En su notable libro Caguach, Isla de la Devoción (Ediciones LAR, 1987, Omar Lara, editor), Renato Cárdenas y Alberto Trujillo, destacados escritores, nos proporcionaron claves del inquietante fenómeno, desde su vasto conocimiento del universo chilote:

Nuestros trabajos tienen por finalidad mostrar al hombre y a la mujer insulares en su condición de gestores de una fuerza expresiva muy grande.
Hacemos esto en momentos en que se aplastan los valores más prístinos del ser humano.
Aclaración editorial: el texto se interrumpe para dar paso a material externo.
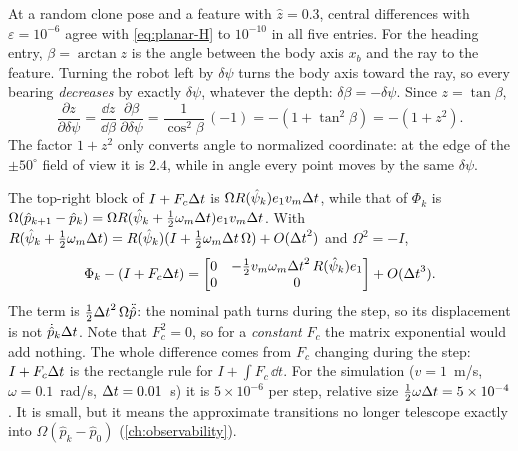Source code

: \begin{solutions}
  \item At a random clone pose and a feature with $\hat z = 0.3$, central differences with $\varepsilon = 10^{-6}$ agree with \eqref{eq:planar-H} to $10^{-10}$ in all five entries. For the
        heading entry, $\beta = \arctan z$ is the angle between the body axis $x_b$ and the ray to the feature. Turning the robot left by $\delta\psi$ turns the body axis
        toward the ray, so every bearing \emph{decreases} by exactly $\delta\psi$, whatever the depth: $\delta\beta = -\delta\psi$. Since $z = \tan\beta$,
        \[
          \frac{\partial z}{\partial\delta\psi} = \frac{\dd z}{\dd\beta}\,\frac{\partial\beta}{\partial\delta\psi} = \frac{1}{\cos^2\beta}\,(-1) = -(1 + \tan^2\beta) = -(1 + z^2).
        \]
        The factor $1 + z^2$ only converts angle to normalized coordinate: at the edge of the $\pm50^\circ$ field of view it is $2.4$, while in angle every point moves
        by the same $\delta\psi$.

  \item The top-right block of $I + F_c\Dt$ is $\Omega R(\hat\psi_k)e_1v_m\Dt$, while that of $\Phi_k$ is $\Omega(\hat p_{k+1} - \hat p_k) = \Omega R(\hat\psi_k + \tfrac12\omega_m\Dt)e_1v_m\Dt$. With
        $R(\hat\psi_k + \tfrac12\omega_m\Dt) = R(\hat\psi_k)(I + \tfrac12\omega_m\Dt\,\Omega) + O(\Dt^2)$ and $\Omega^2 = -I$,
        \[
          \Phi_k - (I + F_c\Dt) = \begin{bmatrix} 0 & -\tfrac12v_m\omega_m\Dt^2\,R(\hat\psi_k)e_1 \\ 0 & 0\end{bmatrix} + O(\Dt^3).
        \]
        The term is $\tfrac12\Dt^2\,\Omega\ddot{\hat p}$: the nominal path turns during the step, so its displacement is not $\dot{\hat p}_k\Dt$. Note that $F_c^2 = 0$, so for a
        \emph{constant} $F_c$ the matrix exponential would add nothing. The whole difference comes from $F_c$ changing during the step: $I + F_c\Dt$ is the rectangle rule for
        $I + \int F_c\,\dd t$. For the simulation ($v = 1$~m/s, $\omega = 0.1$~rad/s, $\Dt = 0.01$~s) it is $5\times10^{-6}$ per step, relative size $\tfrac12\omega\Dt = 5\times10^{-4}$. It is small,
        but it means the approximate transitions no longer telescope exactly into $\Omega(\hat p_k - \hat p_0)$ (\cref{ch:observability}).


\end{solutions}
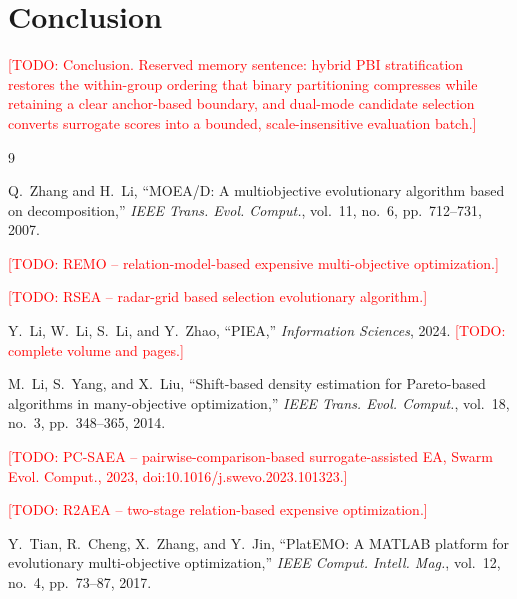 \documentclass[11pt,a4paper]{article}
\newcommand{\TODO}[1]{\textcolor{red}{[TODO: #1]}}
\begin{document}
\section{Conclusion}
\label{sec:conclusion}
\TODO{Conclusion. Reserved memory sentence: hybrid PBI stratification restores
the within-group ordering that binary partitioning compresses while retaining a
clear anchor-based boundary, and dual-mode candidate selection converts surrogate
scores into a bounded, scale-insensitive evaluation batch.}

\begin{thebibliography}{9}

Q.~Zhang and H.~Li,
``MOEA/D: A multiobjective evolutionary algorithm based on decomposition,''
\emph{IEEE Trans. Evol. Comput.}, vol.~11, no.~6, pp.~712--731, 2007.

\TODO{REMO -- relation-model-based expensive multi-objective optimization.}

\TODO{RSEA -- radar-grid based selection evolutionary algorithm.}

Y.~Li, W.~Li, S.~Li, and Y.~Zhao,
``PIEA,'' \emph{Information Sciences}, 2024.
\TODO{complete volume and pages.}

M.~Li, S.~Yang, and X.~Liu,
``Shift-based density estimation for Pareto-based algorithms in
many-objective optimization,''
\emph{IEEE Trans. Evol. Comput.}, vol.~18, no.~3, pp.~348--365, 2014.

\TODO{PC-SAEA -- pairwise-comparison-based surrogate-assisted EA,
Swarm Evol. Comput., 2023, doi:10.1016/j.swevo.2023.101323.}

\TODO{R2AEA -- two-stage relation-based expensive optimization.}

Y.~Tian, R.~Cheng, X.~Zhang, and Y.~Jin,
``PlatEMO: A MATLAB platform for evolutionary multi-objective optimization,''
\emph{IEEE Comput. Intell. Mag.}, vol.~12, no.~4, pp.~73--87, 2017.

\end{thebibliography}
\end{document}
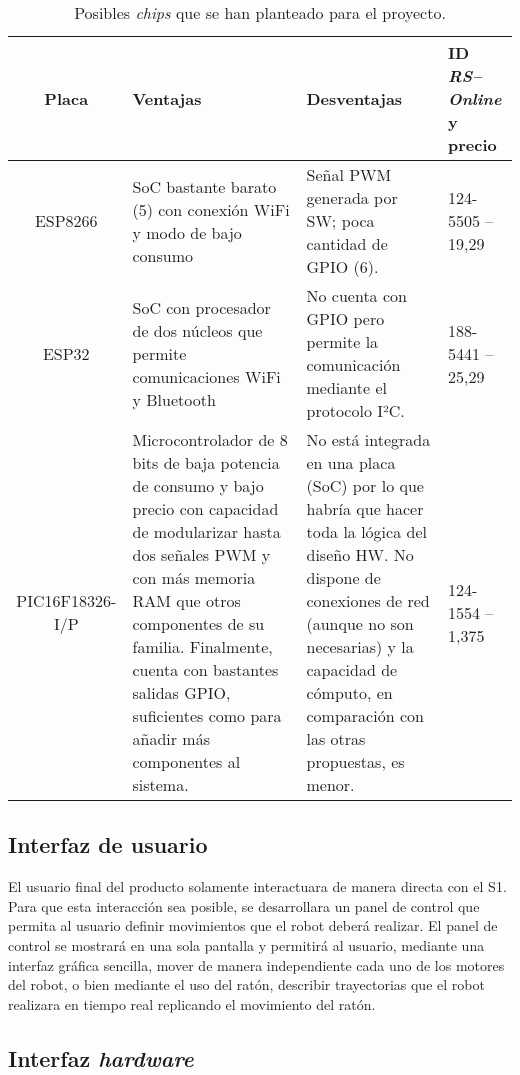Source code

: \begin{table}[H]
    \centering
    \begin{tabularx}{\textwidth}{| c | X | X | X |}
        \hline
        \textbf{Placa} & \textbf{Ventajas} & \textbf{Desventajas} & \textbf{ID \textit{RS--Online} y precio} \\
        \hline
        ESP8266 & \ac{SoC} bastante barato (5\EUR{}) con conexión WiFi y modo de bajo consumo & Señal \ac{PWM} generada por \ac{SW}; poca cantidad de \ac{GPIO} (6). & 124-5505 -- 19,29\EUR{} \\
        \hline
        ESP32 & \ac{SoC} con procesador de dos núcleos que permite comunicaciones WiFi y Bluetooth & No cuenta con \ac{GPIO} pero permite la comunicación mediante el protocolo I²C. & 188-5441 -- 25,29\EUR{} \\
        \hline
        PIC16F18326-I/P & Microcontrolador de 8 bits de baja potencia de consumo y bajo precio con capacidad de modularizar hasta dos señales \ac{PWM} y con más memoria RAM que otros componentes de su familia. Finalmente, cuenta con bastantes salidas \ac{GPIO}, suficientes como para añadir más componentes al sistema. & No está integrada en una placa (\ac{SoC}) por lo que habría que hacer toda la lógica del diseño \ac{HW}. No dispone de conexiones de red (aunque no son necesarias) y la capacidad de cómputo, en comparación con las otras propuestas, es menor. & 124-1554 -- 1,375\EUR{} \\
        \hline
    \end{tabularx}
    \caption{Posibles \textit{chips} que se han planteado para el proyecto.}
    \label{tab:s2_chips}
\end{table}


\subsection{Interfaz de usuario}

El usuario final del producto solamente interactuara de manera directa con el \ac{S1}.
Para que esta interacción sea posible, se desarrollara un panel de control que permita al usuario definir movimientos que el robot deberá realizar. El panel de control se mostrará en una sola pantalla y permitirá al usuario, mediante una interfaz gráfica sencilla, mover de manera independiente cada uno de los motores del robot, o bien mediante el uso del ratón, describir trayectorias que el robot realizara en tiempo real replicando el movimiento del ratón.

\subsection{Interfaz \textit{hardware}}

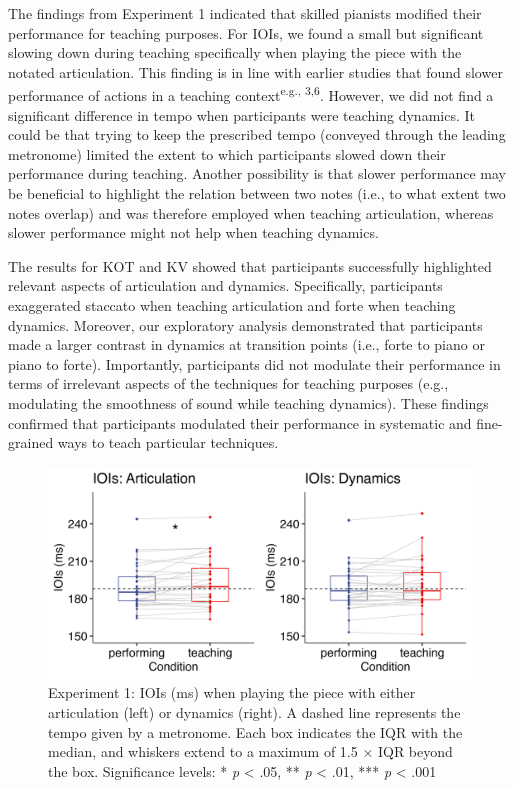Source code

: \documentclass[
  man,floatsintext]{apa6}
\begin{document}
The findings from Experiment 1 indicated that skilled pianists modified their performance for teaching purposes. For IOIs, we found a small but significant slowing down during teaching specifically when playing the piece with the notated articulation. This finding is in line with earlier studies that found slower performance of actions in a teaching context\textsuperscript{e.g., 3,6}. However, we did not find a significant difference in tempo when participants were teaching dynamics. It could be that trying to keep the prescribed tempo (conveyed through the leading metronome) limited the extent to which participants slowed down their performance during teaching. Another possibility is that slower performance may be beneficial to highlight the relation between two notes (i.e., to what extent two notes overlap) and was therefore employed when teaching articulation, whereas slower performance might not help when teaching dynamics.

The results for KOT and KV showed that participants successfully highlighted relevant aspects of articulation and dynamics. Specifically, participants exaggerated staccato when teaching articulation and forte when teaching dynamics. Moreover, our exploratory analysis demonstrated that participants made a larger contrast in dynamics at transition points (i.e., forte to piano or piano to forte). Importantly, participants did not modulate their performance in terms of irrelevant aspects of the techniques for teaching purposes (e.g., modulating the smoothness of sound while teaching dynamics). These findings confirmed that participants modulated their performance in systematic and fine-grained ways to teach particular techniques.

\begin{figure}
\includegraphics[width=1\linewidth]{manuscript_files/figure-latex/plot-ioi-1-1} \caption{\label{fig:ioi-1}Experiment 1: IOIs (ms) when playing the piece with either articulation (left) or dynamics (right). A dashed line represents the tempo given by a metronome. Each box indicates the IQR with the median, and whiskers extend to a maximum of 1.5 × IQR beyond the box. Significance levels: * \textit{p} < .05, ** \textit{p} < .01, *** \textit{p} < .001}\label{fig:plot-ioi-1}
\end{figure}
\end{document}
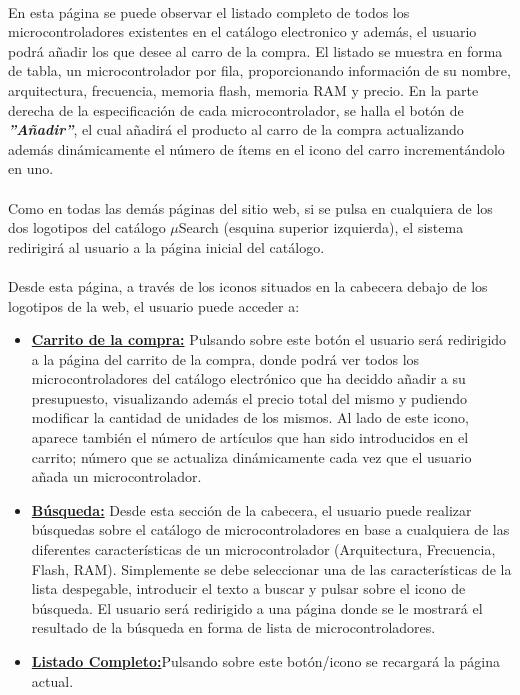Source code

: \paragraph{}En esta página se puede observar el listado completo de todos los microcontroladores existentes en el catálogo electronico y además, el usuario podrá añadir los que desee al carro de la compra. El listado se muestra en forma de tabla, un microcontrolador por fila, proporcionando información de su nombre, arquitectura, frecuencia, memoria flash, memoria RAM y precio. En la parte derecha de la especificación de cada microcontrolador, se halla el botón de \textbf{\textit{''Añadir''}}, el cual añadirá el producto al carro de la compra actualizando además dinámicamente el número de ítems en el icono del carro incrementándolo en uno.

\paragraph{}Como en todas las demás páginas del sitio web, si se pulsa en cualquiera de los dos logotipos del catálogo $\mu$Search (esquina superior izquierda), el sistema redirigirá al usuario a la página inicial del catálogo.

\paragraph{}Desde esta página, a través de los iconos situados en la cabecera debajo de los logotipos de la web, el usuario puede acceder a:

\begin{itemize}
	\item \underline{\textbf{Carrito de la compra:}} Pulsando sobre este botón el usuario será redirigido a la página del carrito de la compra, donde podrá ver todos los microcontroladores del catálogo electrónico que ha deciddo añadir a su presupuesto, visualizando además el precio total del mismo y pudiendo modificar la cantidad de unidades de los mismos.
	Al lado de este icono, aparece también el número de artículos que han sido introducidos en el carrito; número que se actualiza dinámicamente cada vez que el usuario añada un microcontrolador.
	
	\item \underline{\textbf{Búsqueda:}} Desde esta sección de la cabecera, el usuario puede realizar búsquedas sobre el catálogo de microcontroladores en base a cualquiera de las diferentes características de un microcontrolador (Arquitectura, Frecuencia, Flash, RAM). Simplemente se debe seleccionar una de las características de la lista despegable, introducir el texto a buscar y pulsar sobre el icono de búsqueda.
	El usuario será redirigido a una página donde se le mostrará el resultado de la búsqueda en forma de lista de microcontroladores.
		
	\item \underline{\textbf{Listado Completo:}}Pulsando sobre este botón/icono se recargará la página actual.
\end{itemize}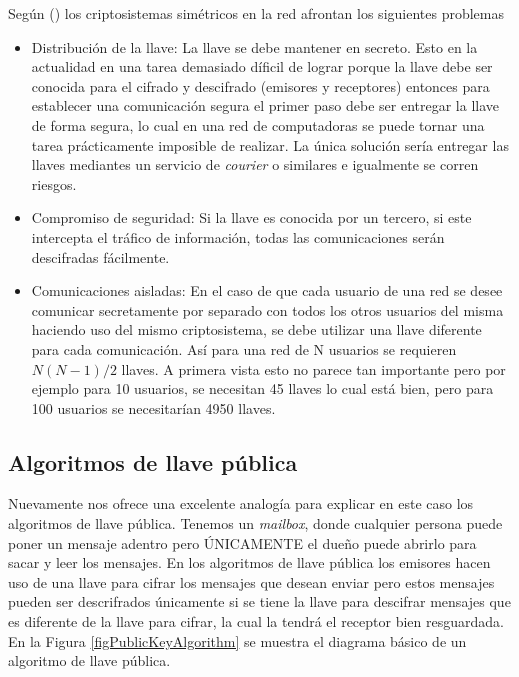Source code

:Según (\cite{bruce}) los criptosistemas simétricos en la red afrontan los siguientes problemas
\begin{itemize}
\item Distribución de la llave: La llave se debe mantener en secreto. Esto en la actualidad en una tarea demasiado díficil de lograr porque la llave debe ser conocida para el cifrado y descifrado (emisores y receptores) entonces para establecer una comunicación segura el primer paso debe ser entregar la llave de forma segura, lo cual en una red de computadoras se puede tornar una tarea prácticamente imposible de realizar. La única solución sería entregar las llaves mediantes un servicio de \textit{courier} o similares e igualmente se corren riesgos. 

\item Compromiso de seguridad: Si la llave es conocida por un tercero, si este intercepta el tráfico de información, todas las comunicaciones serán descifradas fácilmente.

\item Comunicaciones aisladas: En el caso de que cada usuario de una red se desee comunicar secretamente por separado con todos los otros usuarios del misma haciendo uso del mismo criptosistema, se debe utilizar una llave diferente para cada comunicación. Así para una red de N usuarios se requieren $N(N - 1)/2$ llaves. A primera vista esto no parece tan importante pero por ejemplo para 10 usuarios, se necesitan 45 llaves lo cual está bien, pero para 100 usuarios se necesitarían 4950 llaves.
\end{itemize}



\subsection{Algoritmos de llave pública}
Nuevamente \cite{bruce} nos ofrece una excelente analogía para explicar en este caso los algoritmos de llave pública. Tenemos un \textit{mailbox}, donde cualquier persona puede poner un mensaje adentro pero ÚNICAMENTE el dueño puede abrirlo para sacar y leer los mensajes.
\newline
\newline
En los algoritmos de llave pública los emisores hacen uso de una llave para cifrar los mensajes que desean enviar pero estos mensajes pueden ser descrifrados únicamente si se tiene la llave para descifrar mensajes que es diferente de la llave para cifrar, la cual la tendrá el receptor bien resguardada. En la Figura \ref{figPublicKeyAlgorithm} se muestra el diagrama básico de un algoritmo de llave pública.


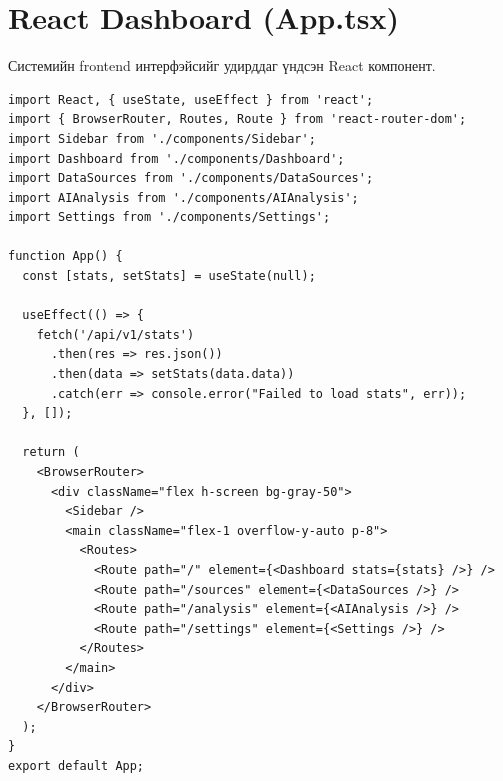 \section{React Dashboard (App.tsx)}
Системийн frontend интерфэйсийг удирддаг үндсэн React компонент.
\begin{verbatim}
import React, { useState, useEffect } from 'react';
import { BrowserRouter, Routes, Route } from 'react-router-dom';
import Sidebar from './components/Sidebar';
import Dashboard from './components/Dashboard';
import DataSources from './components/DataSources';
import AIAnalysis from './components/AIAnalysis';
import Settings from './components/Settings';

function App() {
  const [stats, setStats] = useState(null);

  useEffect(() => {
    fetch('/api/v1/stats')
      .then(res => res.json())
      .then(data => setStats(data.data))
      .catch(err => console.error("Failed to load stats", err));
  }, []);

  return (
    <BrowserRouter>
      <div className="flex h-screen bg-gray-50">
        <Sidebar />
        <main className="flex-1 overflow-y-auto p-8">
          <Routes>
            <Route path="/" element={<Dashboard stats={stats} />} />
            <Route path="/sources" element={<DataSources />} />
            <Route path="/analysis" element={<AIAnalysis />} />
            <Route path="/settings" element={<Settings />} />
          </Routes>
        </main>
      </div>
    </BrowserRouter>
  );
}
export default App;
\end{verbatim}

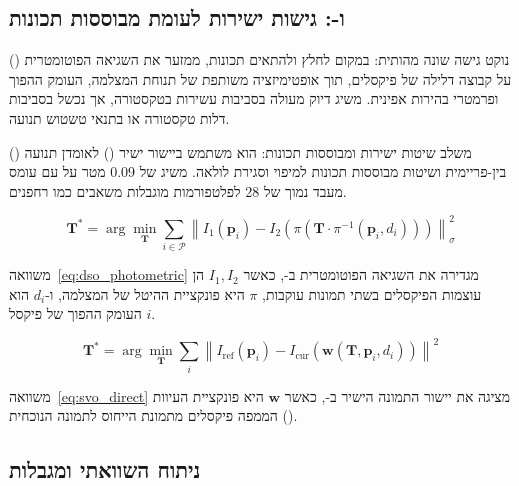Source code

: \subsection{ ו-: גישות ישירות לעומת מבוססות תכונות}
\label{subsec:dso_svo}

 () נוקט גישה שונה מהותית:
במקום לחלץ ולהתאים תכונות,  ממזער את השגיאה הפוטומטרית
על קבוצה דלילה של פיקסלים, תוך אופטימיזציה משותפת של תנוחת
המצלמה, העומק ההפוך ופרמטרי בהירות אפינית.  משיג דיוק
מעולה בסביבות עשירות בטקסטורה, אך נכשל בסביבות דלות טקסטורה
או בתנאי טשטוש תנועה.

 () משלב שיטות ישירות
ומבוססות תכונות: הוא משתמש ביישור ישיר ()
לאומדן תנועה בין-פריימית ושיטות מבוססות תכונות למיפוי וסגירת
לולאה.  משיג  של 0.09 מטר על 
עם עומס מעבד נמוך של 28%
לפלטפורמות מוגבלות משאבים כמו רחפנים.

\begin{equation}
    \mathbf{T}^* = \arg\min_{\mathbf{T}} \sum_{i \in \mathcal{P}} \left\| I_1(\mathbf{p}_i) - I_2(\pi(\mathbf{T} \cdot \pi^{-1}(\mathbf{p}_i, d_i))) \right\|_{\sigma}^2
    \label{eq:dso_photometric}
\end{equation}

משוואה~\ref{eq:dso_photometric} מגדירה את השגיאה הפוטומטרית
ב-, כאשר $I_1, I_2$ הן עוצמות הפיקסלים בשתי תמונות
עוקבות, $\pi$ היא פונקציית ההיטל של המצלמה, ו-$d_i$ הוא העומק
ההפוך של פיקסל $i$.

\begin{equation}
    \mathbf{T}^* = \arg\min_{\mathbf{T}} \sum_{i} \left\| I_{\text{ref}}(\mathbf{p}_i) - I_{\text{cur}}(\mathbf{w}(\mathbf{T}, \mathbf{p}_i, d_i)) \right\|^2
    \label{eq:svo_direct}
\end{equation}

משוואה~\ref{eq:svo_direct} מציגה את יישור התמונה הישיר
ב-, כאשר $\mathbf{w}$ היא פונקציית העיוות
() הממפה פיקסלים מתמונת הייחוס לתמונה הנוכחית.

\subsection{ניתוח השוואתי ומגבלות}
\label{subsec:visual_comparison}

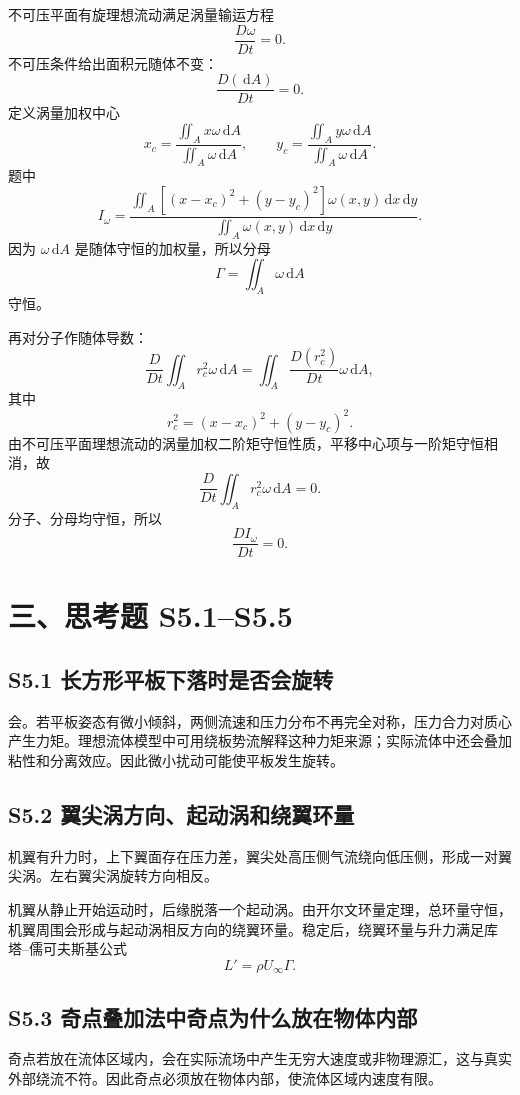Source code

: ﻿\documentclass[UTF8,zihao=-4]{ctexart}
\newcommand{\dd}{\,\mathrm d}
\begin{document}
不可压平面有旋理想流动满足涡量输运方程
\[
\frac{D\omega}{Dt}=0.
\]
不可压条件给出面积元随体不变：
\[
\frac{D(\dd A)}{Dt}=0.
\]
定义涡量加权中心
\[
x_c=\frac{\iint_A x\omega\dd A}{\iint_A\omega\dd A},
\qquad
y_c=\frac{\iint_A y\omega\dd A}{\iint_A\omega\dd A}.
\]
题中
\[
I_\omega=
\frac{
\iint_A[(x-x_c)^2+(y-y_c)^2]\omega(x,y)\dd x\dd y}
{\iint_A\omega(x,y)\dd x\dd y}.
\]
因为 \(\omega\dd A\) 是随体守恒的加权量，所以分母
\[
\Gamma=\iint_A\omega\dd A
\]
守恒。

再对分子作随体导数：
\[
\frac{D}{Dt}\iint_A r_c^2\omega\dd A
=\iint_A \frac{D(r_c^2)}{Dt}\omega\dd A,
\]
其中
\[
r_c^2=(x-x_c)^2+(y-y_c)^2.
\]
由不可压平面理想流动的涡量加权二阶矩守恒性质，平移中心项与一阶矩守恒相消，故
\[
\frac{D}{Dt}\iint_A r_c^2\omega\dd A=0.
\]
分子、分母均守恒，所以
\[
\boxed{\frac{DI_\omega}{Dt}=0.}
\]

\section*{三、思考题 S5.1--S5.5}

\subsection*{S5.1 长方形平板下落时是否会旋转}

会。若平板姿态有微小倾斜，两侧流速和压力分布不再完全对称，压力合力对质心产生力矩。理想流体模型中可用绕板势流解释这种力矩来源；实际流体中还会叠加粘性和分离效应。因此微小扰动可能使平板发生旋转。

\subsection*{S5.2 翼尖涡方向、起动涡和绕翼环量}

机翼有升力时，上下翼面存在压力差，翼尖处高压侧气流绕向低压侧，形成一对翼尖涡。左右翼尖涡旋转方向相反。

机翼从静止开始运动时，后缘脱落一个起动涡。由开尔文环量定理，总环量守恒，机翼周围会形成与起动涡相反方向的绕翼环量。稳定后，绕翼环量与升力满足库塔--儒可夫斯基公式
\[
L'=\rho U_\infty \Gamma .
\]

\subsection*{S5.3 奇点叠加法中奇点为什么放在物体内部}

奇点若放在流体区域内，会在实际流场中产生无穷大速度或非物理源汇，这与真实外部绕流不符。因此奇点必须放在物体内部，使流体区域内速度有限。
\end{document}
Se quiere torcer mañosamente el destino de un pueblo, ofreciéndole abalorios y chaquiras que relucen y encandilan.
Pero Chiloé se sigue alzando –una vez más– como el último bastión, el último reducto que se atreve a ofrecer una personalidad autónoma.

Ad porta de esta efemérides, creemos que estas sabias consideraciones escritas hace cuarenta años no hacen sino confirmar la difícil pervivencia de una cultura notable, que encanta y asombra al viajero: sobre todo, si sabe soslayar el chato prisma oficialista, cuyos manejos apuntan a asumir lo “auténticamente nuestro”, merced a obvias generalizaciones esquemáticas, reduciendo realidades dinámicas y contradictorias a folclorismo de tercer orden.

Doscientos años son una brevísima parte en la historia. Recordemos que el mito chilote de las dos serpientes colosales que se disputan los ciclos engendradores de la naturaleza, en una dialéctica tan antigua como el universo: Caicai Vilú, la sierpe del Mar y Tenten Vilú, la sierpe de la Tierra, tiene su origen hace cincuenta mil años, y todavía su enseñanza simbólica está presente en el ideario chilote, cuya pervivencia quisiéramos prolongar en muchos siglos venideros.